Your objective - Copy all the lines of the data that include the word "feel".

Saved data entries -
- - - -

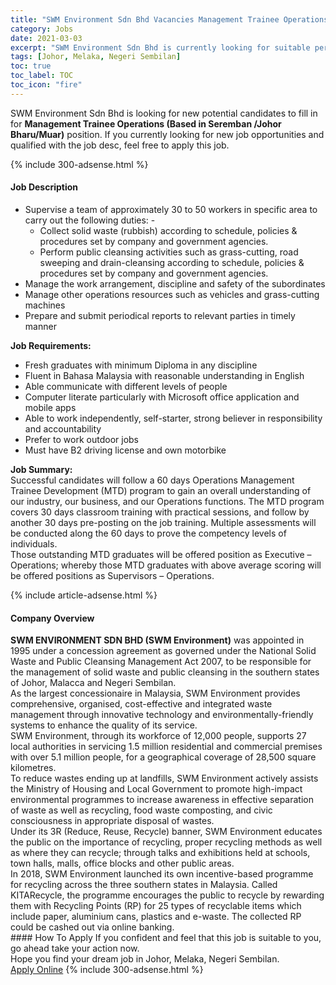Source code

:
 ```yaml
---
title: "SWM Environment Sdn Bhd Vacancies Management Trainee Operations (Based in Seremban /Johor Bharu/Muar)" 
category: Jobs 
date: 2021-03-03 
excerpt: "SWM Environment Sdn Bhd is currently looking for suitable person to fill in the Management Trainee Operations (Based in Seremban /Johor Bharu/Muar) which based in Johor, Melaka, Negeri Sembilan" 
tags: [Johor, Melaka, Negeri Sembilan] 
toc: true 
toc_label: TOC 
toc_icon: "fire" 
--- 
```


<p>SWM Environment Sdn Bhd is looking for new potential candidates to fill in for <b>Management Trainee Operations (Based in Seremban /Johor Bharu/Muar)</b> position. If you currently looking for new job opportunities and qualified with the job desc, feel free to apply this job.
</p>{% include 300-adsense.html %} 
<div><div><h4>Job Description</h4></div><div><div><span><div><ul><li><div>Supervise a team of approximately 30 to 50 workers in specific area to carry out the following duties: -</div><ul><li><div>Collect solid waste (rubbish) according to schedule, policies &amp; procedures set by company and government agencies.</div></li><li><div>Perform public cleansing activities such as grass-cutting, road sweeping and drain-cleansing according to schedule, policies &amp; procedures set by company and government agencies.</div></li></ul></li><li><div>Manage the work arrangement, discipline and safety of the subordinates</div></li><li><div>Manage other operations resources such as vehicles and grass-cutting machines</div></li><li><div>Prepare and submit periodical reports to relevant parties in timely manner</div></li></ul><div><strong>Job Requirements:</strong></div><div><ul><li><div>Fresh graduates with minimum Diploma in any discipline</div></li><li><div>Fluent in Bahasa Malaysia with reasonable understanding in English</div></li><li><div>Able communicate with different levels of people</div></li><li><div>Computer literate particularly with Microsoft office application and mobile apps</div></li><li><div>Able to work independently, self-starter, strong believer in responsibility and accountability</div></li><li><div>Prefer to work outdoor jobs</div></li><li><div>Must have B2 driving license and own motorbike</div></li></ul></div><ul></ul><div><div><div><strong>Job Summary:</strong></div><div>Successful candidates will follow a 60 days Operations Management Trainee Development (MTD) program to gain an overall understanding of our industry, our business, and our Operations functions. The MTD program covers 30 days classroom training with practical sessions, and follow by another 30 days pre-posting on the job training. Multiple assessments will be conducted along the 60 days to prove the competency levels of individuals.</div><div>Those outstanding MTD graduates will be offered position as Executive &#8211; Operations; whereby those MTD graduates with above average scoring will be offered positions as Supervisors &#8211; Operations.</div></div></div><ul></ul></div></span></div></div></div> 
{% include article-adsense.html %} 
<div><div><h4>Company Overview</h4></div><div><div><span><div><div>
<strong>SWM ENVIRONMENT SDN BHD (SWM Environment)</strong> was appointed in 1995 under a concession agreement as governed under the National Solid Waste and Public Cleansing Management Act 2007, to be responsible for the management of solid waste and public cleansing in the southern states of Johor, Malacca and Negeri Sembilan.</div>
<div>
	As the largest concessionaire in Malaysia, SWM Environment provides comprehensive, organised, cost-effective and integrated waste management through innovative technology and environmentally-friendly systems to enhance the quality of its service.</div>
<div>
	SWM Environment, through its workforce of 12,000 people, supports 27 local authorities in servicing 1.5 million residential and commercial premises with over 5.1 million people, for a geographical coverage of 28,500 square kilometres.</div>
<div>
	To reduce wastes ending up at landfills, SWM Environment actively assists the Ministry of Housing and Local Government to promote high-impact environmental programmes to increase awareness in effective separation&#160; of waste as well as recycling, food waste composting, and civic consciousness in appropriate disposal of wastes.</div>
<div>
	Under its 3R (Reduce, Reuse, Recycle) banner, SWM Environment educates the public on the importance of recycling, proper recycling methods as well as where they can recycle; through talks and exhibitions held at schools, town halls, malls, office blocks and other public areas.</div>
<div>
	In 2018, SWM Environment launched its own incentive-based programme for recycling across the three southern states in Malaysia. Called KITARecycle, the programme encourages the public to recycle by rewarding them with Recycling Points (RP) for 25 types of recyclable items which include paper, aluminium cans, plastics and e-waste. The collected RP could be cashed out via online banking.&#160;</div></div></span></div></div></div> 
#### How To Apply 
If you confident and feel that this job is suitable to you, go ahead take your action now. <br/> 
Hope you find your dream job in Johor, Melaka, Negeri Sembilan. <br/> 
<a href="https://www.jobstreet.com.my/en/job/management-trainee-operations-based-in-seremban-johor-bharu-muar-4496796?jobId=jobstreet-my-job-4496796&" class="btn btn--info" target="_blank" rel="nofollow noopenner">Apply Online</a> 
{% include 300-adsense.html %}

- - - -

Answer to this task -
<p>SWM Environment Sdn Bhd is looking for new potential candidates to fill in for <b>Management Trainee Operations (Based in Seremban /Johor Bharu/Muar)</b> position. If you currently looking for new job opportunities and qualified with the job desc, feel free to apply this job.
If you confident and feel that this job is suitable to you, go ahead take your action now. <br/> 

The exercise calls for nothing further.